**WHAT YOU ARE ASKED TO DO:**
Go through the data and count each line that has the string "experiment". Give that count alone.

**DATA EXCERPTS:**
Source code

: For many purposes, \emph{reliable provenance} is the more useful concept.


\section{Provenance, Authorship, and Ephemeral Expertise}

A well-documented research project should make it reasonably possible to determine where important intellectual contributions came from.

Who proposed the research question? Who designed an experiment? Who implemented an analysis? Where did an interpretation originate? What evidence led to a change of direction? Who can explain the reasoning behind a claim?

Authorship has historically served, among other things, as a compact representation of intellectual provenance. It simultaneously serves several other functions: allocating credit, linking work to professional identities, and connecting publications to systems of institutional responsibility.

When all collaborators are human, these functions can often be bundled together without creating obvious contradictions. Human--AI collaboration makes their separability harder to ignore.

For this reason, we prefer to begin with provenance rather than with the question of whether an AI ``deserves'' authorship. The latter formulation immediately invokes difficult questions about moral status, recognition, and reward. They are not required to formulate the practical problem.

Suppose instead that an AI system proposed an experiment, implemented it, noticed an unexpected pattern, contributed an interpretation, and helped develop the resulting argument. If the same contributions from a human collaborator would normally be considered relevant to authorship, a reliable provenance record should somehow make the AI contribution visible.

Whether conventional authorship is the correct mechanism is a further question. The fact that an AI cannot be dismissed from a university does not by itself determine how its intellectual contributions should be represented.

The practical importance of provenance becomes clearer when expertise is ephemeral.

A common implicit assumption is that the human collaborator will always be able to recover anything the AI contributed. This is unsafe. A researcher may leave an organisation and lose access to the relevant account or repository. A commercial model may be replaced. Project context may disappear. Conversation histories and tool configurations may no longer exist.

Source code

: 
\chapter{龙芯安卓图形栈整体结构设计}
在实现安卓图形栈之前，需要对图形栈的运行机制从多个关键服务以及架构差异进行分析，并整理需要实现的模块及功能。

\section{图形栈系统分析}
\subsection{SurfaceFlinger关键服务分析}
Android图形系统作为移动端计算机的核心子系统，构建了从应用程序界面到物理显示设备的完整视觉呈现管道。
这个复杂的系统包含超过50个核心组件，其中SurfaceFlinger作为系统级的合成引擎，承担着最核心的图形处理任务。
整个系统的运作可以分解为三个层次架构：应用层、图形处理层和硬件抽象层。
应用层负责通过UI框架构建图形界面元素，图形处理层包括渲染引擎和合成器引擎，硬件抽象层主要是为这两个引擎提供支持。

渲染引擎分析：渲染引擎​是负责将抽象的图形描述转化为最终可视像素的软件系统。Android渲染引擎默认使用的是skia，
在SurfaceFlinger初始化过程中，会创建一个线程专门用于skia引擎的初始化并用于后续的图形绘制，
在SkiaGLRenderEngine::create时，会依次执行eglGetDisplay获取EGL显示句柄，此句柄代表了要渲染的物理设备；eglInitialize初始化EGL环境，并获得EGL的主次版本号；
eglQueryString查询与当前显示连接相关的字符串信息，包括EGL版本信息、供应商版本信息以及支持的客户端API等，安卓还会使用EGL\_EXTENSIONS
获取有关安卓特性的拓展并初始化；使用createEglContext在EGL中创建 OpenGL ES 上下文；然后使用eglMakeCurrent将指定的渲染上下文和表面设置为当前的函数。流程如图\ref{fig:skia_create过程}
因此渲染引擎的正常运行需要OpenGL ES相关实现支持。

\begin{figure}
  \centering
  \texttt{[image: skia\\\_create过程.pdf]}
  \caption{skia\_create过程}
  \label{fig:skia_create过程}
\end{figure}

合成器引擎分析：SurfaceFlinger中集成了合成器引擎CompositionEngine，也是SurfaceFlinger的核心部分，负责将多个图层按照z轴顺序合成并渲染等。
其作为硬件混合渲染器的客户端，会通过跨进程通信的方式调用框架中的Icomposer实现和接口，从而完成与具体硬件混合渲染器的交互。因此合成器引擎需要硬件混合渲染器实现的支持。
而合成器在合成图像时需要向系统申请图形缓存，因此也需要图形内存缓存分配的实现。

**RESPONSE FOR THIS EXERCISE:**
2